見送る僕へと立ち直ったルフさんが、真面目な顔になり口を開く。
「閣下、経験上7割のプレイヤーがこの時点で国の場所がバレて滅ぼされます。そのうち魔導武器の力に慢心する者が2割です」
「8割は?」
「美人局に殺られます」
「美人局って、なんだっけ? どんな技?」
コテリと首を傾げてしまうけど、聞いたことがないんだ。名前の響きから竜巻系かな?
「竜巻系ではありません。美人局とは、美女を助けるとそれが罠で怖い人が後から現れてお金とか領土を奪おうとしてくるのです」
「とっても怖いね! 怖い人ってそんなに強いの?」
僕は驚いて、美人局にあっても良いかもと目を輝かすと、胡乱な目つきとなりルフさんは首を横に振り溜息をつく。僕の考えていることがわかったらしい。なんか疲れているのかな?

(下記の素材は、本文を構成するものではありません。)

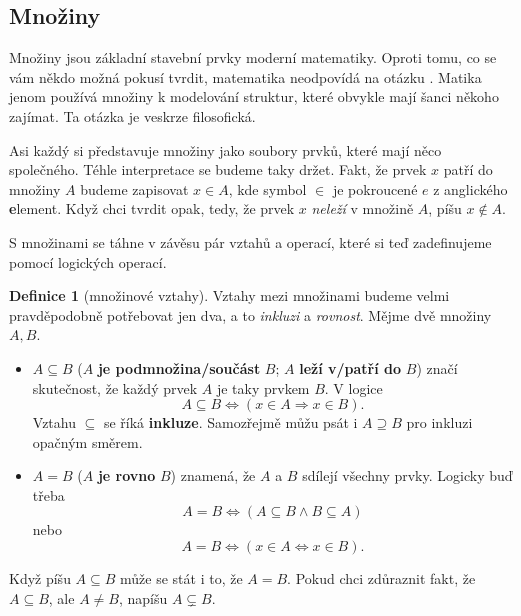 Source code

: \documentclass[a4paper,11pt]{article}
\theoremstyle{definition}
\newtheorem{dfn}[thm]{Definice}
\theoremstyle{plain}
\begin{document}
\subsection{Množiny}
\label{ssec:mnoziny}

Množiny jsou základní stavební prvky moderní matematiky. Oproti tomu, co se vám
někdo možná pokusí tvrdit, matematika neodpovídá na otázku .
Matika jenom používá množiny k modelování struktur, které obvykle mají šanci
někoho zajímat. Ta otázka je veskrze filosofická.

Asi každý si představuje množiny jako soubory prvků, které mají něco společného.
Téhle interpretace se budeme taky držet. Fakt, že prvek $x$ patří do množiny $A$
budeme zapisovat $x \in A$, kde symbol $ \in $ je pokroucené $e$ z anglického
\textbf{e}lement. Když chci tvrdit opak, tedy, že prvek $x$ \emph{neleží} v
množině $A$, píšu $x \notin A$.

S množinami se táhne v závěsu pár vztahů a operací, které si teď zadefinujeme
pomocí logických operací.

\begin{dfn}[množinové vztahy]
 Vztahy mezi množinami budeme velmi pravděpodobně potřebovat jen dva, a to
 \emph{inkluzi} a \emph{rovnost}. Mějme dvě množiny $A,B$.
 \begin{itemize}
  \item $A \subseteq B$ ($A$ \textbf{je podmnožina/součást} $B$; $A$ 
   \textbf{leží v/patří do} $B$) značí skutečnost, že každý prvek $A$ je taky
   prvkem $B$. V logice
   \[
    A \subseteq B \Leftrightarrow (x \in A \Rightarrow x \in B).
   \]
   Vztahu $ \subseteq $ se říká \textbf{inkluze}. Samozřejmě můžu psát i $A
   \supseteq B$ pro inkluzi opačným směrem.
  \item $A = B$ ($A$ \textbf{je rovno} $B$) znamená, že $A$ a $B$ sdílejí
   všechny prvky. Logicky buď třeba
   \[
    A = B \Leftrightarrow (A \subseteq B \wedge B \subseteq A)
   \]
   nebo
   \[
    A = B \Leftrightarrow (x \in A \Leftrightarrow x \in B).
   \]
 \end{itemize}
 Když píšu $A \subseteq B$ může se stát i to, že $A = B$. Pokud chci zdůraznit
 fakt, že $A \subseteq B$, ale $A \neq B$, napíšu $A \subsetneq B$.
\end{dfn}
\end{document}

「強いのではなく、罪悪感を利用して力ではなく、知を使う相手ですね。おんどりゃあ、よくも儂の妻に手を出しやがったな、賠償として金払えや、なければ領土でもいいぜと脅してくるのです」
ふむふむ、そんなことがあるのか。なるほど、頭良いね。その後は決闘と……なんかルフさんがますます胡乱になるから違うみたい。
「実際はもっと狡猾です。痩せ細っているのに、ちょっと洗うと美女とか、美少女になるスラム街で偶然に出会った娘とか、男装していてスリをしてくる美少女とか、助けると惚れましたと一瞬で恋に落ちてくる相手ですね。女性プレイヤーの場合は剣など握ったことのないはずなのに剣を持つと強い孤児とか、オレオレオレだよと、親しげに話しかけてくるやけにキラキラした二枚目の男性とかです」
「そんなの騙される人がいるわけ? 少なくともあたしは疑うけどっ?」
後ろ手に、呆れた表情でシュリが口を尖らせるけど、たしかにそうだと思う。そういうのって、詐欺っていうんだよね。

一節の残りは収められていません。